Record set ▸
——
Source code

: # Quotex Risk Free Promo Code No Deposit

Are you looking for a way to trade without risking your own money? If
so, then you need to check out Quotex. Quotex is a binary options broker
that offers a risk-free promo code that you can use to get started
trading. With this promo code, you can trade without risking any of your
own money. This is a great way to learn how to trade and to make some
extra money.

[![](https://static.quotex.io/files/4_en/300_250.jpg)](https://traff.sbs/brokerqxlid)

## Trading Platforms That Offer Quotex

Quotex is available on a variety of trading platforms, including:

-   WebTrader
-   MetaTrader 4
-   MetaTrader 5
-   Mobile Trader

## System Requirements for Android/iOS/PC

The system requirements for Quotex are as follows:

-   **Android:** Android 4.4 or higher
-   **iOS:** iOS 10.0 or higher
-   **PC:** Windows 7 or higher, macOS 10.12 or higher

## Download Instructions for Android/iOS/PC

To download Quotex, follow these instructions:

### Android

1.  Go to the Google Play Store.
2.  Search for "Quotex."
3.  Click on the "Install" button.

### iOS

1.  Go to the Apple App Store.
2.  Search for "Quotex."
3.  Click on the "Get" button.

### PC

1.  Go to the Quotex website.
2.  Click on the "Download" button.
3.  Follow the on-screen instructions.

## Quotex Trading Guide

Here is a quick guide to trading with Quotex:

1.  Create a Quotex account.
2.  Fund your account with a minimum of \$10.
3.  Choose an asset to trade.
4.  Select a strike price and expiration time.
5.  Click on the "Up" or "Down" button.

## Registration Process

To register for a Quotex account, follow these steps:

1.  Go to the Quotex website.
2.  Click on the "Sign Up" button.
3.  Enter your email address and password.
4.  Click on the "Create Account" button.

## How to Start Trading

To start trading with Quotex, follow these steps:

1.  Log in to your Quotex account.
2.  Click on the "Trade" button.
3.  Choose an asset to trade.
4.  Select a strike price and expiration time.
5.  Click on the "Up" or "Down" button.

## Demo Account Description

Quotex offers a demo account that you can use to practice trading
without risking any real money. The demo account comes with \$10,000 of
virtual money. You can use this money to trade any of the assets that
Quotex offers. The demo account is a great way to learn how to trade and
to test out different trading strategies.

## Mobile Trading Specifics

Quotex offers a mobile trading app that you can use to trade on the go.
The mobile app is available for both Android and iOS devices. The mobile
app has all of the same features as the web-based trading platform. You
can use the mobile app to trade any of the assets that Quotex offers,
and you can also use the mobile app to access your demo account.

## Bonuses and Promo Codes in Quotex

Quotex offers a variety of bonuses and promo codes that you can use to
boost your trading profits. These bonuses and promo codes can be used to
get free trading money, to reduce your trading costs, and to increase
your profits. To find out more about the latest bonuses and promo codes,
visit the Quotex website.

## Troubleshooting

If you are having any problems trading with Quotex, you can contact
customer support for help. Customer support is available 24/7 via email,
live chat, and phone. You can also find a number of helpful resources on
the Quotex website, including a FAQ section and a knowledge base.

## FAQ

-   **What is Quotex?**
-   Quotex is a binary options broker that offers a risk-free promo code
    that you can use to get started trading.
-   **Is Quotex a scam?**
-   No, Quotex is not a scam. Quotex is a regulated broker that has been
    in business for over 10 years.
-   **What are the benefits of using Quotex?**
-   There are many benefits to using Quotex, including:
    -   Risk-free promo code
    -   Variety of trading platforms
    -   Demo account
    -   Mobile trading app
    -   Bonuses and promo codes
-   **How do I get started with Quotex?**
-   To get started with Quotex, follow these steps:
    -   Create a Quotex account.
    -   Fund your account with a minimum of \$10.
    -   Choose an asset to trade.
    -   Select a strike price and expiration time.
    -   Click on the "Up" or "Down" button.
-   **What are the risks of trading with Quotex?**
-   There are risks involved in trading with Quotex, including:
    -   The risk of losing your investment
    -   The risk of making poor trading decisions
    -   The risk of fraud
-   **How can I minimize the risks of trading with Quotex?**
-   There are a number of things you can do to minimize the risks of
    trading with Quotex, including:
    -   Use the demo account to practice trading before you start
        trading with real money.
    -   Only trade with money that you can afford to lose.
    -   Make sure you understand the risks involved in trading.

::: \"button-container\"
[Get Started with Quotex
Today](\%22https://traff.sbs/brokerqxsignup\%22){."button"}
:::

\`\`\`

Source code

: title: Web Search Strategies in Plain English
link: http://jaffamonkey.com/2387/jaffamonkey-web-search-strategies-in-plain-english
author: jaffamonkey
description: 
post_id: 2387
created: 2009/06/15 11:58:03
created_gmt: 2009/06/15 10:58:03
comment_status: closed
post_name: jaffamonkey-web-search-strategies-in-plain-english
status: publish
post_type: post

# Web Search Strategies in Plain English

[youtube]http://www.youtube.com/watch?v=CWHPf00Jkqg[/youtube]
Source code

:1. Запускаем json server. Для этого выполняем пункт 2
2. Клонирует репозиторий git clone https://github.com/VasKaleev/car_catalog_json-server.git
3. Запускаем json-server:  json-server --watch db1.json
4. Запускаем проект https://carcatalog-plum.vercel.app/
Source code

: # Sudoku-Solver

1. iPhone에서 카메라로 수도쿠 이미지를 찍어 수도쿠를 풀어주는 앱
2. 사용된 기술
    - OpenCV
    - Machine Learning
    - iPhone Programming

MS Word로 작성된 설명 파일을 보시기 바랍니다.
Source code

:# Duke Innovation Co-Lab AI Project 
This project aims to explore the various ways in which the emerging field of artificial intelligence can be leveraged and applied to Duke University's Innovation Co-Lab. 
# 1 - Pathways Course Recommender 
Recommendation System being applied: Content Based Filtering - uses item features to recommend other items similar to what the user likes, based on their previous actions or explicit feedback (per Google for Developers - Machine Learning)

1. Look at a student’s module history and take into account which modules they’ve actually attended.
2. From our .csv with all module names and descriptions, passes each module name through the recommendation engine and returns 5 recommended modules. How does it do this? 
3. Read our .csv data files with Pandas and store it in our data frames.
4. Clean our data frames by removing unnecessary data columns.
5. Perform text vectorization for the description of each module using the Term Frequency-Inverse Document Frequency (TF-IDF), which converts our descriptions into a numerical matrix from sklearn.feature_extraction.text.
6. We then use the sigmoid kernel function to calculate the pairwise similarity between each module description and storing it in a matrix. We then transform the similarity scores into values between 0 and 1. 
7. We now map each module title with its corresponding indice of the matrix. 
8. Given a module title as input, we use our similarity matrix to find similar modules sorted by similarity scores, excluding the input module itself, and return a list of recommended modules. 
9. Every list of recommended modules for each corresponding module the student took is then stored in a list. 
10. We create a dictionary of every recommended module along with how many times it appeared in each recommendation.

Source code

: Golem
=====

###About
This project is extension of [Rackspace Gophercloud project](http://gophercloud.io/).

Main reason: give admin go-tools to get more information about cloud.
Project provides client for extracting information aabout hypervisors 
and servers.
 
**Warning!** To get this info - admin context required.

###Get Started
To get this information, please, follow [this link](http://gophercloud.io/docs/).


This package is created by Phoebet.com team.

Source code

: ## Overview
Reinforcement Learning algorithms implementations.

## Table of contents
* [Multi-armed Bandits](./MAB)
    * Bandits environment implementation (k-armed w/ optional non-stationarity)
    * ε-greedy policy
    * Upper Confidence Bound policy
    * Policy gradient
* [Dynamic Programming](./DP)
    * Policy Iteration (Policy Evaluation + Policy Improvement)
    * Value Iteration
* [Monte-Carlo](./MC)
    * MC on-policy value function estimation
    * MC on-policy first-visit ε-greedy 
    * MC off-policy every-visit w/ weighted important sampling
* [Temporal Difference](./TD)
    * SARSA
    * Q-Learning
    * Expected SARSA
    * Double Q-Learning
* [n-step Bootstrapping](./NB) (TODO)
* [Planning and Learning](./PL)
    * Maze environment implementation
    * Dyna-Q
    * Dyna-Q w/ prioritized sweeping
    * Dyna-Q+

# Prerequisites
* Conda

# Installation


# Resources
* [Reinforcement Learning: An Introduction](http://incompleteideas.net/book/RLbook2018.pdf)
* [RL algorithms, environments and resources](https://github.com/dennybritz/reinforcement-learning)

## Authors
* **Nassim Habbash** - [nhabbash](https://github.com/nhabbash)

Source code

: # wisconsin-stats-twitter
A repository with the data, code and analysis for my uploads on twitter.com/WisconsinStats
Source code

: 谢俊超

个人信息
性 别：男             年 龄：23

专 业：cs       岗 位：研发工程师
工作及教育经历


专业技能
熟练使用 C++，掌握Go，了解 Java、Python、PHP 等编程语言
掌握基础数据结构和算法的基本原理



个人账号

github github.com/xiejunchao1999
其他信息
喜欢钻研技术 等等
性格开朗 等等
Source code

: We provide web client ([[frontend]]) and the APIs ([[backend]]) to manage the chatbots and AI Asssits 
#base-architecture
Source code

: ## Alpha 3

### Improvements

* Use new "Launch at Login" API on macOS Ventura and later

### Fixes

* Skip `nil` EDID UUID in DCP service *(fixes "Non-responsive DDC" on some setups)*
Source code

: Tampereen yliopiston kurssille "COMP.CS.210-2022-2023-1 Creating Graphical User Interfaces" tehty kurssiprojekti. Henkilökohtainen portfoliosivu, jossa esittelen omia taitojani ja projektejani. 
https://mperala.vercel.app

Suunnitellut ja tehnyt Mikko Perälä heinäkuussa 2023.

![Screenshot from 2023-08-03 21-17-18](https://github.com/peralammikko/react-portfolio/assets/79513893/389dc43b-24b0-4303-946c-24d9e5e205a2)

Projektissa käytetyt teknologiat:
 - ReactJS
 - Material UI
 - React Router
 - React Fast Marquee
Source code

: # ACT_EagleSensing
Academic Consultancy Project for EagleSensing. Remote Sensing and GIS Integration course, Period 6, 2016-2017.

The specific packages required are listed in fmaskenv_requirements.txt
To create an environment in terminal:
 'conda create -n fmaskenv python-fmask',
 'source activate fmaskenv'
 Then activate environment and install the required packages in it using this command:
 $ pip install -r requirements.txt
——
Work to complete ▸ Check each line of the entries above, and show every one holding the word "traff".

Result ▸
[![](https://static.quotex.io/files/4_en/300_250.jpg)](https://traff.sbs/brokerqxlid)
Today](\%22https://traff.sbs/brokerqxsignup\%22){."button"}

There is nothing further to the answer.